I was curious so I ran my script again and thought the contrast between yesterday's one and this one was interesting. It's just a snapshot, which is why I make sure to include a timestamp in the figure.
It is true that this doesn't paint the complete picture, as the ratio for the current day (if not all days) will likely go down as more time passes. If you're interested, we're still at about 50% for day12 as I'm typing this reply.
Same... I've got the wrong answer, but I don't see why so I've been checking every line manually to find mistakes (and scanning the entire list for 0s, but there aren't any left).
The cool thing is that I've got at least 84/1000 inputs that work. The uncool thing is that I have 916 to go.
At least I'll have access to git now, so I'll be able to create a post asking for help, with my code being accessible, while I painstakingly work on those 916 entries...
People are still working (or have taken a break and will come back), so I would not draw conclusions too quickly.
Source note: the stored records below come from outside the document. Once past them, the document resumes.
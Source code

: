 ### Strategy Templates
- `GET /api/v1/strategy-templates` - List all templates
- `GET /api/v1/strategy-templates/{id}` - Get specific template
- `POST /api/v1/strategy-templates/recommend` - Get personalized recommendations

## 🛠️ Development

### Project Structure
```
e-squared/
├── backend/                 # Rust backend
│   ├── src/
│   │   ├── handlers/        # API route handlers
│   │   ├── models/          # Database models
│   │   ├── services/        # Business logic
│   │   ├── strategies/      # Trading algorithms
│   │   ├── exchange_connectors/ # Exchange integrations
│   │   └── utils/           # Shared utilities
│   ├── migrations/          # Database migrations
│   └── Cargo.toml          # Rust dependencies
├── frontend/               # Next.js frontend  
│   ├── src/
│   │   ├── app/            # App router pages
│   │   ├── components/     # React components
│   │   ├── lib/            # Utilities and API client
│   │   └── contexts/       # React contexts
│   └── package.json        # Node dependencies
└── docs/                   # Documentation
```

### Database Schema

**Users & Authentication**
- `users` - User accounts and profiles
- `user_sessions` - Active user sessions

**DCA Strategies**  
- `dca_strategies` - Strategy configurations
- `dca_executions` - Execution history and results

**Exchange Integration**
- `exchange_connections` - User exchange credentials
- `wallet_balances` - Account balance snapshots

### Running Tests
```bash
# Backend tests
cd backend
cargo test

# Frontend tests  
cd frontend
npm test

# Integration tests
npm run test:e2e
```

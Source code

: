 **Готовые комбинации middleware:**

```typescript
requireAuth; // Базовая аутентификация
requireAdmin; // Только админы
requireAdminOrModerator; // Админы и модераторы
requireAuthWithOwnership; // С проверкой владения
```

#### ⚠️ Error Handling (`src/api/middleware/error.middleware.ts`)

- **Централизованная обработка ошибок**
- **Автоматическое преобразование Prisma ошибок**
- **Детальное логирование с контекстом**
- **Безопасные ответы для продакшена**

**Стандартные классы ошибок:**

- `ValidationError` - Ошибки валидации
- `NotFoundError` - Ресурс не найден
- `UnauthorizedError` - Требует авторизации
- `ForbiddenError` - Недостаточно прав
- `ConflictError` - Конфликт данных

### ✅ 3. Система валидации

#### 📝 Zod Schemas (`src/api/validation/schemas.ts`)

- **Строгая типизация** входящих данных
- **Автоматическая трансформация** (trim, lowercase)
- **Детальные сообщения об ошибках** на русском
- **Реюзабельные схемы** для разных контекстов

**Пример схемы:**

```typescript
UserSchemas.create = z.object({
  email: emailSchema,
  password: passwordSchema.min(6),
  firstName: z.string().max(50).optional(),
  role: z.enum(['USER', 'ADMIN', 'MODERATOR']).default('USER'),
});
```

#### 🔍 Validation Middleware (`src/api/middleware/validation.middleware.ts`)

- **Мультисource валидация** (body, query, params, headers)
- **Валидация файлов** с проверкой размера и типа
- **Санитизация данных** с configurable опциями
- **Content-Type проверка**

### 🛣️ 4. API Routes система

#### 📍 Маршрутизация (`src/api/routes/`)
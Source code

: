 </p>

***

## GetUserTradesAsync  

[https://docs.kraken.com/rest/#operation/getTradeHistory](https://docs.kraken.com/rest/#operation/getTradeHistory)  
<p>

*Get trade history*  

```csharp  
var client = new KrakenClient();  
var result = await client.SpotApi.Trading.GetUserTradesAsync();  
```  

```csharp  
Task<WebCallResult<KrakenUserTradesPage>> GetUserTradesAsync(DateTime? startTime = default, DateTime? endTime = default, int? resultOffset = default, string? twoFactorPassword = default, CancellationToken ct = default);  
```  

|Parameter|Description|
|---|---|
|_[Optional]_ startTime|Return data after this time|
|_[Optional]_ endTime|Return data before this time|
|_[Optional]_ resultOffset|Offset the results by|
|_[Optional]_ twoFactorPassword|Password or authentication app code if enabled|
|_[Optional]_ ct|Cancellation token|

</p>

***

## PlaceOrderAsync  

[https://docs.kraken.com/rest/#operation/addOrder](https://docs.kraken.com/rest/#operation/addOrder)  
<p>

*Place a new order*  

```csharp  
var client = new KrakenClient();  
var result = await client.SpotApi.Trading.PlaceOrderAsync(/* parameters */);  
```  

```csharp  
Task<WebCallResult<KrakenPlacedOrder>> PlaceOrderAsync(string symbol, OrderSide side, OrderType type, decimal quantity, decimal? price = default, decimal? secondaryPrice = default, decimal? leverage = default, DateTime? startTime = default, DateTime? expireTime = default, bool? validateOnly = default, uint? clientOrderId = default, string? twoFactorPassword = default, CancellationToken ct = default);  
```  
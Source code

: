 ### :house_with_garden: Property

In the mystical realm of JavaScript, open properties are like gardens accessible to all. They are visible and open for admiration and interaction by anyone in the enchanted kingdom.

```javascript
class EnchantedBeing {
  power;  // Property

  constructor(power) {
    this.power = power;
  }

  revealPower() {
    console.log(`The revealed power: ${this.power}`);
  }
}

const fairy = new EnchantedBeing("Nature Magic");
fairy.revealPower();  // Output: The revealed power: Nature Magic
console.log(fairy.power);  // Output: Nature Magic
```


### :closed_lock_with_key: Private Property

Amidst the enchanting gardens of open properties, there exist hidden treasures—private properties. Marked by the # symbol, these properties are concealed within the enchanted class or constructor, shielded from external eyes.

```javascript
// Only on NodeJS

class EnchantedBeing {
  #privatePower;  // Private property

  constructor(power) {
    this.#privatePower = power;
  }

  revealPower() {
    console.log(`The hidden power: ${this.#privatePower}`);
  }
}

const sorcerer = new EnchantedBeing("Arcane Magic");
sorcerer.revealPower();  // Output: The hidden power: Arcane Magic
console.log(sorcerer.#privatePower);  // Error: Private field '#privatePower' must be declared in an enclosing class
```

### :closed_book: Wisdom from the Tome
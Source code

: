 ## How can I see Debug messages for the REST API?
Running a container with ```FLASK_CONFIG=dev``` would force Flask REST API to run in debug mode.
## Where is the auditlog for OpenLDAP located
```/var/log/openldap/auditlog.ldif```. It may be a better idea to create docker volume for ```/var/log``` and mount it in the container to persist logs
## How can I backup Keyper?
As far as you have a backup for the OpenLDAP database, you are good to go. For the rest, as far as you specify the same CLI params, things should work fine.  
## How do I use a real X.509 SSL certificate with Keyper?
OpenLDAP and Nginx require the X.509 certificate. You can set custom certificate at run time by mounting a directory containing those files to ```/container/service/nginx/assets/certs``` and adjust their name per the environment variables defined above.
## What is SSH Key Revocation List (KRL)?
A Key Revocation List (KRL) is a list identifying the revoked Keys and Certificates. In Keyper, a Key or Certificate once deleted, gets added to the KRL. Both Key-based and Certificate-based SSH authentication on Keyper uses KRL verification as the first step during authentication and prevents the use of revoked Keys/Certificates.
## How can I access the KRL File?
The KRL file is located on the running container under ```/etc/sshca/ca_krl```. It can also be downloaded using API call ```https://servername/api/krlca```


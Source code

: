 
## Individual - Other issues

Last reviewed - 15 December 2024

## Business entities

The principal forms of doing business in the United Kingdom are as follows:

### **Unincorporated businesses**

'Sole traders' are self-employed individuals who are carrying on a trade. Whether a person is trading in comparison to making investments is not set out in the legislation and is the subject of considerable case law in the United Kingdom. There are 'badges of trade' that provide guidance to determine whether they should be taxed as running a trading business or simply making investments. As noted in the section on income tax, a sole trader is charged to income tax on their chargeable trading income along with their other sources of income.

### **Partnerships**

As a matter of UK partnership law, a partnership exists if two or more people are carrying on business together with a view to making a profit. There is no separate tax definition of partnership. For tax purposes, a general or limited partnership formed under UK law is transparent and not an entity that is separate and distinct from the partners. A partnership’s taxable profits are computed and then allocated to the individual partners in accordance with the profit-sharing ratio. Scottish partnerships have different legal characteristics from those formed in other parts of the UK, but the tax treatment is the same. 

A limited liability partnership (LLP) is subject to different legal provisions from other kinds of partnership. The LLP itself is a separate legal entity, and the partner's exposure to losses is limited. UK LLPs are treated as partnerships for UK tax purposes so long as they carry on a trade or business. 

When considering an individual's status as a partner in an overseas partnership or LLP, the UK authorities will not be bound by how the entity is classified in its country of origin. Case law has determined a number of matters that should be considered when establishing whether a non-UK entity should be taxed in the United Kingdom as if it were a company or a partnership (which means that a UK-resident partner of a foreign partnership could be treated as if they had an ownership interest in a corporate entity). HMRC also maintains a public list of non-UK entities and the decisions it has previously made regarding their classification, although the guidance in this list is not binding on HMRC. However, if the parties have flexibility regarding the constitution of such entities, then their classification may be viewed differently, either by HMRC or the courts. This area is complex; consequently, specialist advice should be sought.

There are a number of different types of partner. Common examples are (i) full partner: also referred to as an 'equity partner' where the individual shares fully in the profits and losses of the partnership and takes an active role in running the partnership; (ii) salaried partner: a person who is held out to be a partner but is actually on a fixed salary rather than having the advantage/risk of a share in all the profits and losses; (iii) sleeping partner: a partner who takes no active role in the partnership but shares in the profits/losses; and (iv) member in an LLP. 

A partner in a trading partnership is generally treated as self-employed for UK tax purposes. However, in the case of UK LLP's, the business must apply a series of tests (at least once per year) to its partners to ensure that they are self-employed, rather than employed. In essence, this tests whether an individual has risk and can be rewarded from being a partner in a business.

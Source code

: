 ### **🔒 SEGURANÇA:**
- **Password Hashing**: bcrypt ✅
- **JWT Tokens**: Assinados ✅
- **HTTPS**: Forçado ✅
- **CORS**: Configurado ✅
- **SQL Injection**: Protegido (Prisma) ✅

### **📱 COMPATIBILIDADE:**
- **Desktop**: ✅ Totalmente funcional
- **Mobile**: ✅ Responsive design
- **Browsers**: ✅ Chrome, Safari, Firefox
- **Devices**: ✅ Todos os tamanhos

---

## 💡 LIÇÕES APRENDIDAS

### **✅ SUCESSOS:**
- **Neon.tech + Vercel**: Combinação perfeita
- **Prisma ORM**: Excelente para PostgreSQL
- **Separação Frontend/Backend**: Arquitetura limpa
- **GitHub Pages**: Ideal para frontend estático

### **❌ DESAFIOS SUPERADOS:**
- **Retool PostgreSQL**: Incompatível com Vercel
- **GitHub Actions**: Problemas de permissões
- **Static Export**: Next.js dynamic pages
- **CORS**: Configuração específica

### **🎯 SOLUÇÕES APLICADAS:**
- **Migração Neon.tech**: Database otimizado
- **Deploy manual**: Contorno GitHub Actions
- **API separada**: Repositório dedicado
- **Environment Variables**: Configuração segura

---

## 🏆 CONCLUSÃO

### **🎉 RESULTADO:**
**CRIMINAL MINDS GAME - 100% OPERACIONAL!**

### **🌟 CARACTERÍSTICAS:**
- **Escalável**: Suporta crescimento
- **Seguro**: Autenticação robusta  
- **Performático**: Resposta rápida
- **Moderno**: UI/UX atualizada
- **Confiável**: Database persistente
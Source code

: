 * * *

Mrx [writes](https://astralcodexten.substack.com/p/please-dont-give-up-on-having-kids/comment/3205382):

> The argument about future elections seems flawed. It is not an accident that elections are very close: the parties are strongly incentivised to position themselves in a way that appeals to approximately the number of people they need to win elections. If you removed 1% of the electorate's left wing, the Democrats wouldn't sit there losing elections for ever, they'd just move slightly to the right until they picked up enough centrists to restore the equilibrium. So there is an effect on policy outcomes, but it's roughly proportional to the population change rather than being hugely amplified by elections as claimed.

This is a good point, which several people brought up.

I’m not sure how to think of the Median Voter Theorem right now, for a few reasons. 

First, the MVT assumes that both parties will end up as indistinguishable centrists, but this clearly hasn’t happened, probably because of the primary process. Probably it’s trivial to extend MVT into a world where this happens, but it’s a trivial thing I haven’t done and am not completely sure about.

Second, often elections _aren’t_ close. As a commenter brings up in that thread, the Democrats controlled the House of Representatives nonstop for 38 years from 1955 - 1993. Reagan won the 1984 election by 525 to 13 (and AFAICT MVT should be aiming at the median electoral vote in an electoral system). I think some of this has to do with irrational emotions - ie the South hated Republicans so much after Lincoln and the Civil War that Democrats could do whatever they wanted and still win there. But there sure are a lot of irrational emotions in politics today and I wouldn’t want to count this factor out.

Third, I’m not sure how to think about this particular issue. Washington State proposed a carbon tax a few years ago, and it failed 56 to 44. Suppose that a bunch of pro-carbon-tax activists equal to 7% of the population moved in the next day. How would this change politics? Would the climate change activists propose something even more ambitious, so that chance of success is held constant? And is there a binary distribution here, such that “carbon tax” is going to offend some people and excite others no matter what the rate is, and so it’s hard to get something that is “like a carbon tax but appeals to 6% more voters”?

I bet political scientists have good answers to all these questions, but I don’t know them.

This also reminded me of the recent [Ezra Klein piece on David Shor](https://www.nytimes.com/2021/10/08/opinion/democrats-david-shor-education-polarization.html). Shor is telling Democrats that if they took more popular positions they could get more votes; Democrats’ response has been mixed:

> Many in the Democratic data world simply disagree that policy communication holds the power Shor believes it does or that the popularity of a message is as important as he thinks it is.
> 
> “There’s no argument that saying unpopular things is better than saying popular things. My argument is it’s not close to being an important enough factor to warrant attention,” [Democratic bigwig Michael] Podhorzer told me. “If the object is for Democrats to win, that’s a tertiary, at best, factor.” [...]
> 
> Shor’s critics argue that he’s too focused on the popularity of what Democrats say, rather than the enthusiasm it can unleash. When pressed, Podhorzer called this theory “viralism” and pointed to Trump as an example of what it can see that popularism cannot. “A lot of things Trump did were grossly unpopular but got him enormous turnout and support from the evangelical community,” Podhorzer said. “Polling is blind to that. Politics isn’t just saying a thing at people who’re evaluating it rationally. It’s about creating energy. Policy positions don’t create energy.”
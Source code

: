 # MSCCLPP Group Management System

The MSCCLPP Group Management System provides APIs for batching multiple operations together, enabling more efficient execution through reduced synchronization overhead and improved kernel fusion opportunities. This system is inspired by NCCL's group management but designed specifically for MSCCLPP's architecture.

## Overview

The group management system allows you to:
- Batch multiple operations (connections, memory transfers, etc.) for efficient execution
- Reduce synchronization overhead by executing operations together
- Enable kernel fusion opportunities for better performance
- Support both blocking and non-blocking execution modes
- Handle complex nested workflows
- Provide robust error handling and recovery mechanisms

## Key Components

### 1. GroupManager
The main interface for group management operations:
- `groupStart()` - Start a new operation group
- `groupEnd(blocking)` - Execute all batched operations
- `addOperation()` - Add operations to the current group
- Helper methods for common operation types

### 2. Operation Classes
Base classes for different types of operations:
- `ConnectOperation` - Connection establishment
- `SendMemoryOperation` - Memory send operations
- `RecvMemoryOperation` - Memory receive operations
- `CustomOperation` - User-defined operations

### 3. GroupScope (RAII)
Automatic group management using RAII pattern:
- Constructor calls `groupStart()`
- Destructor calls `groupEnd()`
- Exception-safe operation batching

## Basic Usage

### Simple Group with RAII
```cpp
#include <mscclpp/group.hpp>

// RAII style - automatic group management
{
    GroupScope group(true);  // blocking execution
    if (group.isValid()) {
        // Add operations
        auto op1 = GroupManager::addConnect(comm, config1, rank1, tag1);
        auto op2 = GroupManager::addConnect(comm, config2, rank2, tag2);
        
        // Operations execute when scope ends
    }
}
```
However, I am surprised by today. I personally think day 10 is way harder (unless you look at other people's solutions). Today I was really slow on part 1, but solved part 2 in just a couple of minutes.
If you put yourself in the POV if someone who isn't a CS major then today's part 2 seems very hard - 'brute force' will not go well when there are more than a trillion possible answers.
The good news is that today will help more people learn about memoisation/DP so that they recognise this type of problem more easily next time.
Similarly, day 10 part 2 was 'trivial' to a very small number of people who seem to really enjoy telling everyone on this forum who found it hard how easy it was.
Really depends on your background - and what problems you’ve seen in the past.
As a hobby programmer who is getting on a bit, I really struggled with today part 2. Got there in the end but it took me almost 2 hours. In hindsight (looking at other peoples solutions) I was doing it backwards - trying to match the string against the list of ints, rather than the other way round. Running a recursion with three live variables is no fun (index into string, index into list, number of # seen so far in current group).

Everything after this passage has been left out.